Honesty transforms hurt into healing


Honesty never hurt anything.  But the truth can certainly hurt.  Our pride.  Or, when the truth is a hurtful reality, like a betrayal.  Or, when it’s communicated without love.  But ordinarily, honesty is salt.  It cleanses, it purifies, it clarifies, it highlights what’s real.

Honesty from the start means there is no betrayal.  From the start, and throughout, what you see is what you get.  You’re under no false apprehension and assumptions don’t have ground to fester upon.  Yes, honesty requires moral courage.

Yet, we think it’s easier to save ourselves and/or the other person the pain of the truth.

A sad reality for us all is we can’t handle truth all the time in all circumstances.

Why?  It’s fear.  Of missing out.  Of not getting what we want.  Of someone getting what we want, and us feeling jealous.  Of our worst nightmares coming true.  Of getting what we don’t want, which is often just as hard to contemplate than missing out on what we do want.

But the truth can’t hurt us if we’re ready to embrace it.  The acceptance of truth will immediately deliver joy.  Yet, an acceptance that we do not yet accept the truth—that we’re still struggling to accept it—is just as much a thing to take us past our hurt into healing.

Grounding this topic in something hard but altogether healing, we all struggle with truths of others and ourselves.

In the blink of an eye, we’d have others and ourselves changed.  But we can impact only one of these—ourselves.

Others we cannot change, not our children, not our parents, not our friends, not our enemies, not even our employees or those we have direct influence over.  It’s folly to think we can.

When we accept this truth—I mean REALLY accept it, by our behaviour aligning with our attitude—we stop insisting on doing the impossible.  Then, with the impetus for hurt removed, as we decide to get out of the way, we and others begin to heal.

This is not about accepting what everyone does.  Sometimes it means that if people make decisions that affect us adversely, that reality forces us into making consequential decisions called boundaries or discipline or tough-loving action for the betterment of the other and ourselves.

We can’t shift what they do, but we can shift what we can do.

When the truth as it stands is accepted, more hopeful possibilities come into view.

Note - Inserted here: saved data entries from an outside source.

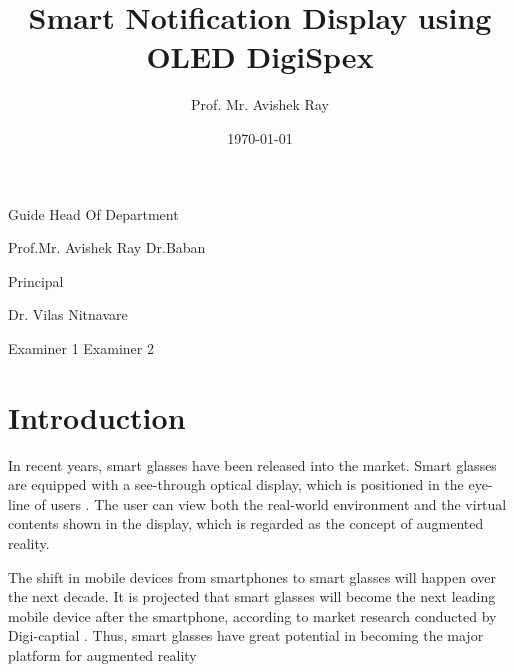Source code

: \documentclass[12pt,a4paper,final,oneside]{report}
\begin{document}
	\begin{flushleft}
		Guide \hspace{95.00mm} Head Of Department\newline
		
		
		
		Prof.Mr. Avishek Ray \hspace{80.00mm}   Dr.Baban
	\end{flushleft}
	
	
	
	\vspace{2cm}
	\begin{center}
		Principal
		
		
		
		Dr. Vilas Nitnavare
	\end{center}
	
	\vspace{2cm}
	\begin{flushleft}
		Examiner 1 \hspace{100.00mm} Examiner 2
	\end{flushleft}
	
	
	
	
	\newpage
	
	\begin{titlepage}
		
		\begin{center}
			\title{Smart Notification Display using OLED DigiSpex}
			\author {Prof. Mr.  Avishek Ray}
			\date{\today} 
		\end{center}
	\end{titlepage}
	
	\tableofcontents
	
	
	
	\chapter{Introduction}
	
	\par In recent years, smart glasses have been released into the market.
	Smart glasses are equipped with a see-through optical display, which is positioned in the eye-line of  users . The  user can view both the real-world environment and the virtual contents shown in the display, which is regarded as the concept of augmented reality.\\
	\vspace{0.5cm}
	\par The shift in mobile devices from smartphones to smart glasses will happen over the next decade. It is projected that smart glasses will become the next leading mobile device after the smartphone, according to market research conducted by Digi-captial . Thus, smart glasses have great potential in becoming the major platform for augmented reality
	
\end{document}
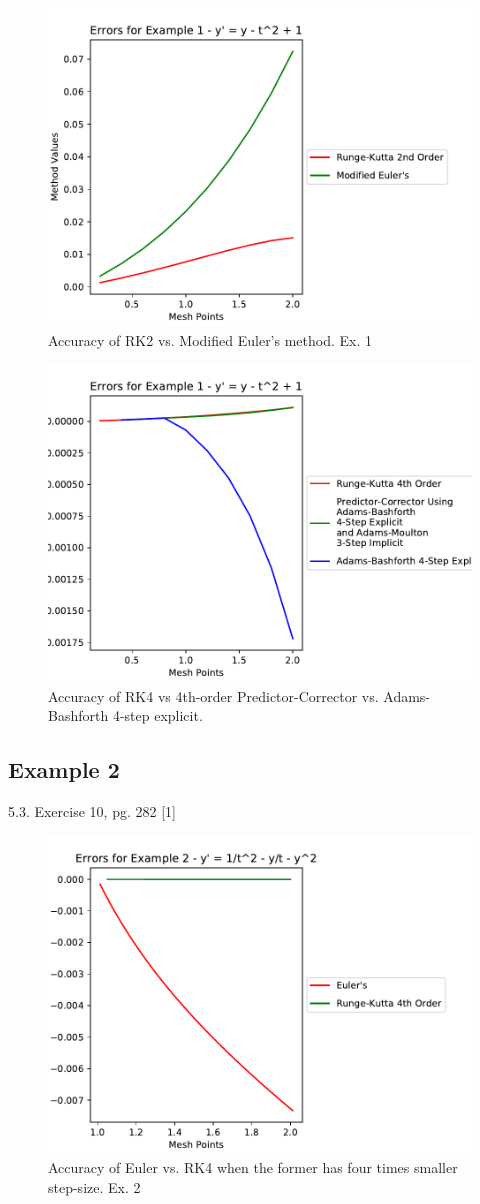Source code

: \documentclass[11pt]{article}	%
\begin{document}
\begin{figure}[H]
\centering
\includegraphics[width=.45\textwidth]{rk2_meuler_1}
\caption{Accuracy of RK2 vs. Modified Euler's method. Ex. 1}
\label{fig:rk2_meuler_1}
\end{figure}

\begin{figure}[H]
\centering
\includegraphics[width=.45\textwidth]{rk4_predictor_ab4_1}
\caption{Accuracy of RK4 vs  4th-order Predictor-Corrector vs. Adams-Bashforth 4-step explicit.}
\label{fig:rk4_predictor_ab4_1}
\end{figure}

\vfill
\clearpage

\newpage
\subsection{Example 2}
5.3. Exercise 10, pg. 282 [1]
\begin{figure}[H]
\centering
\includegraphics[width=.4\textwidth]{euler_rk4_2}
\caption{Accuracy of Euler vs. RK4 when the former has four times smaller step-size. Ex. 2}
\label{fig:euler_rk4_2}
\end{figure}
\end{document}
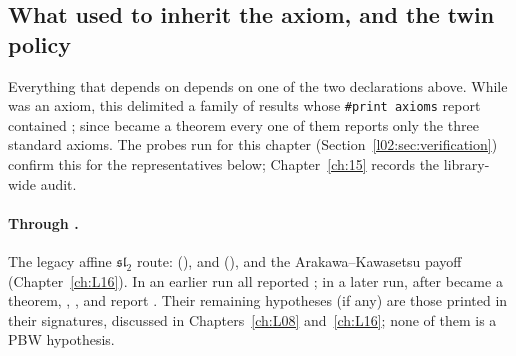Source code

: \subsection{What used to inherit the axiom, and the twin policy}

Everything that depends on  depends on one of the two declarations above. While
 was an axiom, this delimited a family of results whose \texttt{\#print axioms} report contained
; since  became a theorem every one of them reports only the three standard axioms. The
probes run for this chapter (Section~\ref{l02:sec:verification}) confirm this for the representatives
below; Chapter~\ref{ch:15} records the library-wide audit.

\paragraph{Through .} The legacy affine $\mathfrak{sl}_2$ route:
\allowbreak{}\allowbreak{}\allowbreak{} (),
\allowbreak{}\allowbreak{}\allowbreak{}\allowbreak{}\allowbreak{} and \allowbreak{}\allowbreak{}\allowbreak{}
(), \allowbreak{}\allowbreak{}\allowbreak{}\allowbreak{} and the
Arakawa--Kawasetsu payoff \allowbreak{}\allowbreak{}\allowbreak{}
(Chapter~\ref{ch:L16}). In an earlier run all reported ; in a later run, after  became a theorem, \allowbreak{}\allowbreak{}, \allowbreak{}\allowbreak{}\allowbreak{},
\allowbreak{}\allowbreak{}\allowbreak{} and \allowbreak{}\allowbreak{} report
. Their remaining hypotheses (if any) are those printed in
their signatures, discussed in Chapters~\ref{ch:L08} and~\ref{ch:L16}; none of them is a PBW hypothesis.

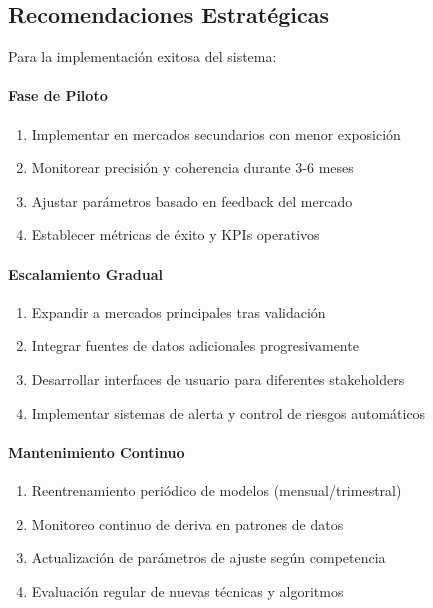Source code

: \documentclass{article}
\begin{document}
\subsection{Recomendaciones Estratégicas}

Para la implementación exitosa del sistema:

\paragraph{Fase de Piloto}
\begin{enumerate}
    \item Implementar en mercados secundarios con menor exposición
    \item Monitorear precisión y coherencia durante 3-6 meses
    \item Ajustar parámetros basado en feedback del mercado
    \item Establecer métricas de éxito y KPIs operativos
\end{enumerate}

\paragraph{Escalamiento Gradual}
\begin{enumerate}
    \item Expandir a mercados principales tras validación
    \item Integrar fuentes de datos adicionales progresivamente
    \item Desarrollar interfaces de usuario para diferentes stakeholders
    \item Implementar sistemas de alerta y control de riesgos automáticos
\end{enumerate}

\paragraph{Mantenimiento Continuo}
\begin{enumerate}
    \item Reentrenamiento periódico de modelos (mensual/trimestral)
    \item Monitoreo continuo de deriva en patrones de datos
    \item Actualización de parámetros de ajuste según competencia
    \item Evaluación regular de nuevas técnicas y algoritmos
\end{enumerate}
\end{document}
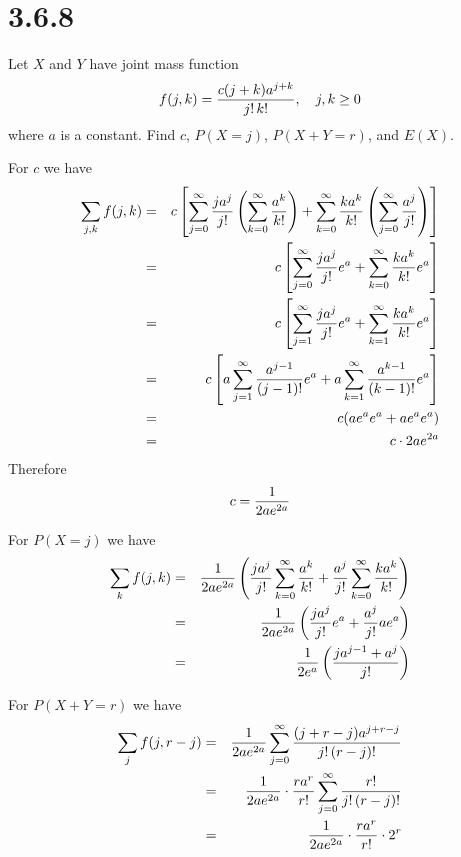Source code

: \section*{3.6.8}
Let $X$ and $Y$ have joint mass function
$$f(j,k)={c(j+k)a^{j+k}\over j!\,k!},\quad j,k\ge0$$
where $a$ is a constant.
Find $c$, $P(X=j)$, $P(X+Y=r)$, and $E(X)$.

\bigskip
\noindent
For $c$ we have
\begin{eqnarray*}
\sum_{j,k}f(j,k)
&=&c\left[
\sum_{j=0}^\infty{ja^j\over j!}
\left(\sum_{k=0}^\infty{a^k\over k!}\right)
+
\sum_{k=0}^\infty{ka^k\over k!}
\left(\sum_{j=0}^\infty{a^j\over j!}\right)
\right]\\
%
&=&c\left[
\sum_{j=0}^\infty{ja^j\over j!}e^a
+
\sum_{k=0}^\infty{ka^k\over k!}e^a
\right]\\
%
&=&c\left[
\sum_{j=1}^\infty{ja^j\over j!}e^a
+
\sum_{k=1}^\infty{ka^k\over k!}e^a
\right]\\
%
&=&c\left[
a\sum_{j=1}^\infty{a^{j-1}\over(j-1)!}e^a
+
a\sum_{k=1}^\infty{a^{k-1}\over(k-1)!}e^a
\right]\\
&=&c(ae^ae^a+ae^ae^a)\\
&=&c\cdot2ae^{2a}
\end{eqnarray*}
Therefore
$$c={1\over2ae^{2a}}$$

\bigskip
\noindent
For $P(X=j)$ we have
\begin{eqnarray*}
\sum_k f(j,k)
&=&{1\over2ae^{2a}}
\left({ja^j\over j!}\sum_{k=0}^\infty{a^k\over k!}
+{a^j\over j!}\sum_{k=0}^\infty{ka^k\over k!}\right)\\
&=&{1\over2ae^{2a}}\left(
{ja^j\over j!}e^a+{a^j\over j!}ae^a
\right)\\
&=&{1\over2e^a}\left({ja^{j-1}+a^j\over j!}\right)
\end{eqnarray*}

\bigskip
\noindent
For $P(X+Y=r)$ we have
\begin{eqnarray*}
\sum_j f(j,r-j)
&=&{1\over 2ae^{2a}}\sum_{j=0}^\infty
{(j+r-j)a^{j+r-j}\over j!\,(r-j)!}\\
&=&{1\over2ae^{2a}}\cdot
{ra^r\over r!}\sum_{j=0}^\infty{r!\over j!\,(r-j)!}\\
&=&{1\over2ae^{2a}}\cdot{ra^r\over r!}\cdot2^r
\end{eqnarray*}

But I know that for so many—all of us in fact—accepting truth is a journey, sometimes, in some situations, without destination.  Some truths are impossible to unknow or undo or redo.  Some truths are just very hard.  So there are exceptions to every rule.

Still, for most of life this truth remains: honesty will heal more than it hurts, and where it hurts it proves the straighter line to healing every time than deception ever could.

Truth is infinitely better than a lie.  Honesty heals, lies hurt.

Honesty transforms hurt into healing.